#!/usr/bin/env python
# coding: utf-8

# # Sentiment Analysis with Hugging Face

# Hugging Face is an open-source and platform provider of machine learning technologies. You can use install their package to access some interesting pre-built models to use them directly or to fine-tune (retrain it on your dataset leveraging the prior knowledge coming with the first training), then host your trained models on the platform, so that you may use them later on other devices and apps.
# 
# Please, [go to the website and sign-in](https://huggingface.co/) to access all the features of the platform.
# 
# [Read more about Text classification with Hugging Face](https://huggingface.co/tasks/text-classification)
# 
# The Hugging face models are Deep Learning based, so will need a lot of computational GPU power to train them. Please use [Colab](https://colab.research.google.com/) to do it, or your other GPU cloud provider, or a local machine having NVIDIA GPU.

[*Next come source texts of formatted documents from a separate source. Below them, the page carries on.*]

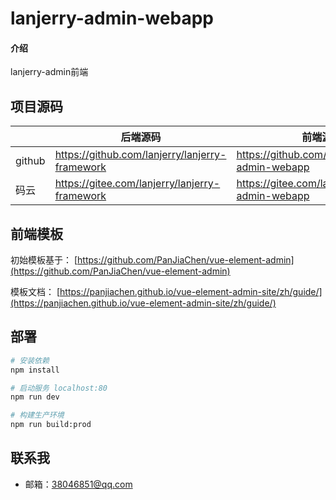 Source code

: # lanjerry-admin-webapp

#### 介绍
lanjerry-admin前端

## 项目源码

|     |   后端源码  |   前端源码  |
|---  |--- | --- |
|  github   |  https://github.com/lanjerry/lanjerry-framework   |  https://github.com/lanjerry/lanjerry-admin-webapp   |
|  码云   |  https://gitee.com/lanjerry/lanjerry-framework   |  https://gitee.com/lanjerry/lanjerry-admin-webapp   |

## 前端模板

初始模板基于： [https://github.com/PanJiaChen/vue-element-admin](https://github.com/PanJiaChen/vue-element-admin)

模板文档： [https://panjiachen.github.io/vue-element-admin-site/zh/guide/](https://panjiachen.github.io/vue-element-admin-site/zh/guide/)

## 部署
``` bash
# 安装依赖
npm install

# 启动服务 localhost:80
npm run dev

# 构建生产环境
npm run build:prod
```

## 联系我

- 邮箱：38046851@qq.com
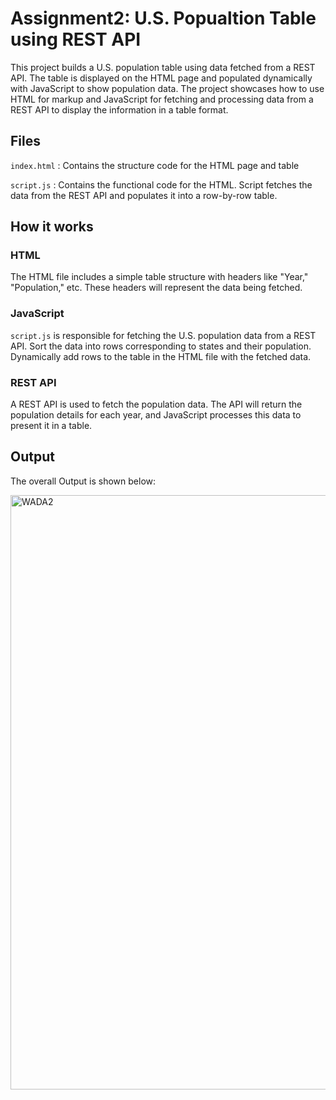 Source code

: # Assignment2: U.S. Popualtion Table using REST API
This project builds a U.S. population table using data fetched from a REST API. The table is displayed on the HTML page and populated dynamically with JavaScript to show population data.  The project showcases how to use HTML for markup and JavaScript for fetching and processing data from a REST API to display the information in a table format.
## Files
```index.html``` : Contains the structure code for the  HTML page and table

```script.js``` : Contains the functional code for the HTML. Script fetches the data from the REST API and populates it into a row-by-row table.

## How it works
### HTML
The HTML file includes a simple table structure with headers like "Year," "Population," etc. These headers will represent the data being fetched.
### JavaScript
```script.js``` is responsible for fetching the U.S. population data from a REST API. Sort the data into rows corresponding to states and their population. Dynamically add rows to the table in the HTML file with the fetched data.
### REST API
A REST API is used to fetch the population data. The API will return the population details for each year, and JavaScript processes this data to present it in a table.

## Output
The overall Output is shown below:

<img width="951" alt="WADA2" src="https://github.com/user-attachments/assets/2c8ca3e3-fcb8-481c-af67-1169c82566bc" />
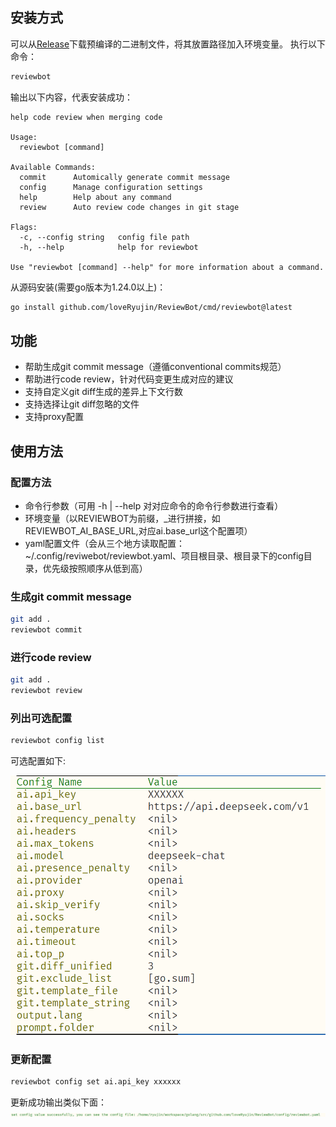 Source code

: ## 安装方式
可以从[Release](https://github.com/loveRyujin/ReviewBot/Release)下载预编译的二进制文件，将其放置路径加入环境变量。
执行以下命令：
```sh
reviewbot
```  

输出以下内容，代表安装成功：
```
help code review when merging code

Usage:
  reviewbot [command]

Available Commands:
  commit      Automically generate commit message
  config      Manage configuration settings
  help        Help about any command
  review      Auto review code changes in git stage

Flags:
  -c, --config string   config file path
  -h, --help            help for reviewbot

Use "reviewbot [command] --help" for more information about a command.
```  

从源码安装(需要go版本为1.24.0以上)：
```sh
go install github.com/loveRyujin/ReviewBot/cmd/reviewbot@latest
```

## 功能
- 帮助生成git commit message（遵循conventional commits规范）
- 帮助进行code review，针对代码变更生成对应的建议
- 支持自定义git diff生成的差异上下文行数
- 支持选择让git diff忽略的文件
- 支持proxy配置

## 使用方法
### 配置方法
- 命令行参数（可用 -h | --help 对对应命令的命令行参数进行查看）
- 环境变量（以REVIEWBOT为前缀，_进行拼接，如REVIEWBOT_AI_BASE_URL,对应ai.base_url这个配置项）
- yaml配置文件（会从三个地方读取配置：~/.config/reviwebot/reviewbot.yaml、项目根目录、根目录下的config目录，优先级按照顺序从低到高）

### 生成git commit message
```sh
git add .
reviewbot commit
```
  
### 进行code review
```sh
git add .
reviewbot review
```

### 列出可选配置
```sh
reviewbot config list
```
可选配置如下:  

![config_list](./images/config_list.png)


### 更新配置
```sh
reviewbot config set ai.api_key xxxxxx
```
更新成功输出类似下面：
![config_set](./images/config_set.png)
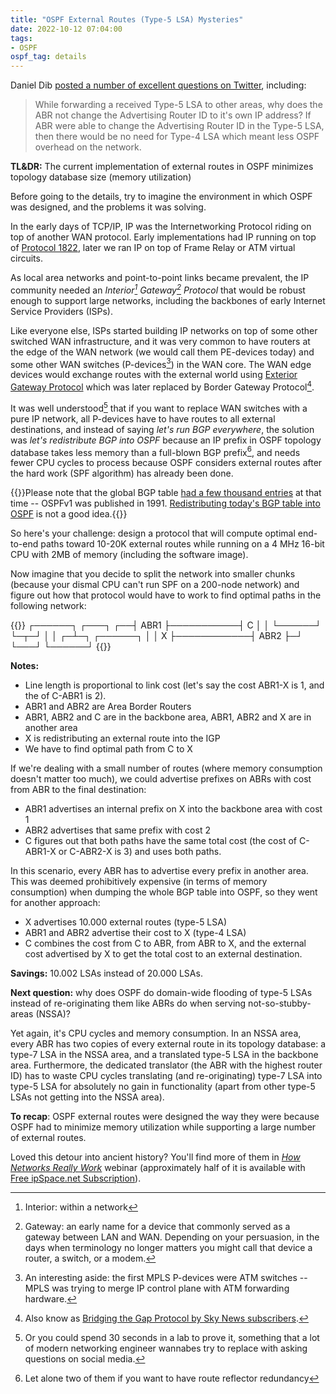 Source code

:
 ```yaml
---
title: "OSPF External Routes (Type-5 LSA) Mysteries"
date: 2022-10-12 07:04:00
tags:
- OSPF
ospf_tag: details
---
```

Daniel Dib [posted a number of excellent questions on Twitter](https://twitter.com/danieldibswe/status/1579674196833366017), including:

> While forwarding a received Type-5 LSA to other areas, why does the ABR not change the Advertising Router ID to it's own IP address? If ABR were able to change the Advertising Router ID in the Type-5 LSA, then there would be no need for Type-4 LSA which meant less OSPF overhead on the network.

**TL&DR:** The current implementation of external routes in OSPF minimizes topology database size (memory utilization)

Before going to the details, try to imagine the environment in which OSPF was designed, and the problems it was solving.
<!--more-->
In the early days of TCP/IP, IP was the Internetworking Protocol riding on top of another WAN protocol. Early implementations had IP running on top of [Protocol 1822](https://en.wikipedia.org/wiki/Interface_Message_Processor#BBN_Report_1822), later we ran IP on top of Frame Relay or ATM virtual circuits.

As local area networks and point-to-point links became prevalent, the IP community needed an *Interior[^INT] Gateway[^GW] Protocol* that would be robust enough to support large networks, including the backbones of early Internet Service Providers (ISPs).

Like everyone else, ISPs started building IP networks on top of some other switched WAN infrastructure, and it was very common to have routers at the edge of the WAN network (we would call them PE-devices today) and some other WAN switches (P-devices[^ATM]) in the WAN core. The WAN edge devices would exchange routes with the external world using [Exterior Gateway Protocol](https://www.rfc-editor.org/rfc/rfc904.html) which was later replaced by Border Gateway Protocol[^BGP].

[^ATM]: An interesting aside: the first MPLS P-devices were ATM switches -- MPLS was trying to merge IP control plane with ATM forwarding hardware.

It was well understood[^LAB] that if you want to replace WAN switches with a pure IP network, all P-devices have to have routes to all external destinations, and instead of saying _let's run BGP everywhere_, the solution was _let's redistribute BGP into OSPF_ because an IP prefix in OSPF topology database takes less memory than a full-blown BGP prefix[^RRR], and needs fewer CPU cycles to process because OSPF considers external routes after the hard work (SPF algorithm) has already been done.

{{<note warn>}}Please note that the global BGP table [had a few thousand entries](https://bgp.potaroo.net/as2.0/bgp-active.html) at that time -- OSPFv1 was published in 1991. [Redistributing today's BGP table into OSPF](/2020/10/redistributing-bgp-into-ospf/) is not a good idea.{{</note>}}

So here's your challenge: design a protocol that will compute optimal end-to-end paths toward 10-20K external routes while running on a 4 MHz 16-bit CPU with 2MB of memory (including the software image).

[^INT]: Interior: within a network

[^GW]: Gateway: an early name for a device that commonly served as a gateway between LAN and WAN. Depending on your persuasion, in the days when terminology no longer matters you might call that device a router, a switch, or a modem.

[^BGP]: Also know as [Bridging the Gap Protocol by Sky News subscribers](https://www.youtube.com/watch?v=Y-YCYXGF_UY).

[^LAB]: Or you could spend 30 seconds in a lab to prove it, something that a lot of modern networking engineer wannabes try to replace with asking questions on social media.

[^RRR]: Let alone two of them if you want to have route reflector redundancy

Now imagine that you decide to split the network into smaller chunks (because your dismal CPU can't run SPF on a 200-node network) and figure out how that protocol would have to work to find optimal paths in the following network:

{{<ascii>}}
     ┌──────┐           ┌───┐
  ┌──┤ ABR1 ├───────────┤ C │
  │  └──────┘           └─┬─┘
  │                       │
┌─┴─┐            ┌──────┐ │
│ X ├────────────┤ ABR2 ├─┘
└───┘            └──────┘
{{</ascii>}}

**Notes:**
* Line length is proportional to link cost (let's say the cost ABR1-X is 1, and the of C-ABR1 is 2).
* ABR1 and ABR2 are Area Border Routers
* ABR1, ABR2 and C are in the backbone area, ABR1, ABR2 and X are in another area
* X is redistributing an external route into the IGP
* We have to find optimal path from C to X

If we're dealing with a small number of routes (where memory consumption doesn't matter too much), we could advertise prefixes on ABRs with cost from ABR to the final destination:

* ABR1 advertises an internal prefix on X into the backbone area with cost 1
* ABR2 advertises that same prefix with cost 2
* C figures out that both paths have the same total cost (the cost of C-ABR1-X or C-ABR2-X is 3) and uses both paths.

In this scenario, every ABR has to advertise every prefix in another area. This was deemed prohibitively expensive (in terms of memory consumption) when dumping the whole BGP table into OSPF, so they went for another approach:

* X advertises 10.000 external routes (type-5 LSA)
* ABR1 and ABR2 advertise their cost to X (type-4 LSA)
* C combines the cost from C to ABR, from ABR to X, and the external cost advertised by X to get the total cost to an external destination.

**Savings:** 10.002 LSAs instead of 20.000 LSAs.

**Next question:** why does OSPF do domain-wide flooding of type-5 LSAs instead of re-originating them like ABRs do when serving not-so-stubby-areas (NSSA)?

Yet again, it's CPU cycles and memory consumption. In an NSSA area, every ABR has two copies of every external route in its topology database: a type-7 LSA in the NSSA area, and a translated type-5 LSA in the backbone area. Furthermore, the dedicated translator (the ABR with the highest router ID) has to waste CPU cycles translating (and re-originating) type-7 LSA into type-5 LSA for absolutely no gain in functionality (apart from other type-5 LSAs not getting into the NSSA area).

**To recap**: OSPF external routes were designed the way they were because OSPF had to minimize memory utilization while supporting a large number of external routes.

Loved this detour into ancient history? You'll find more of them in _[How Networks Really Work](https://www.ipspace.net/How_Networks_Really_Work)_ webinar (approximately half of it is available with [Free ipSpace.net Subscription](https://www.ipspace.net/Subscription/Free)).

# ## Application of Hugging Face Text classification model Fune-tuning

# Find below a simple example, with just 10 epochs of fine-tuning`. 
# 
# Read more about the fine-tuning concept : [here](https://deeplizard.com/learn/video/5T-iXNNiwIs#:~:text=Fine%2Dtuning%20is%20a%20way,perform%20a%20second%20similar%20task.)

# In[1]:


get_ipython().system('pip install datasets')


# In[2]:


get_ipython().system('pip install transformers')


# In[3]:


get_ipython().system('pip install --upgrade accelerate')


# In[4]:


get_ipython().system('pip install sentencepiece')


# ## Importing Libraries

# In[5]:


import huggingface_hub
import os
import numpy as np
import pandas as pd
from datasets import load_dataset
from sklearn.model_selection import train_test_split

from transformers import AutoModelForSequenceClassification
from transformers import TFAutoModelForSequenceClassification
from transformers import AutoTokenizer, AutoConfig
from transformers import TrainingArguments, Trainer, DataCollatorWithPadding

from sklearn.metrics import mean_squared_error


# In[6]:


huggingface_hub.notebook_login()
# Now you are logged in to the Hugging Face Hub


# In[8]:


# Disabe W&B
os.environ["WANDB_DISABLED"] = "true"


# In[9]:


# Load the dataset from a GitHub link
url = "https://raw.githubusercontent.com/Azubi-Africa/Career_Accelerator_P5-NLP/master/zindi_challenge/data/Train.csv"
df = pd.read_csv(url)

# A way to eliminate rows containing NaN values
df = df[~df.isna().any(axis=1)]


# ## Splitting the dataset

# In[10]:


# Split the train data => {train, eval}
train, eval = train_test_split(df, test_size=0.2, random_state=42, stratify=df['label'])


# In[11]:


train.head()


# In[12]:


train.info()


# In[13]:


eval.head()


# In[14]:


eval.label.unique()


# In[15]:


print(f"new dataframe shapes: train is {train.shape}, eval is {eval.shape}")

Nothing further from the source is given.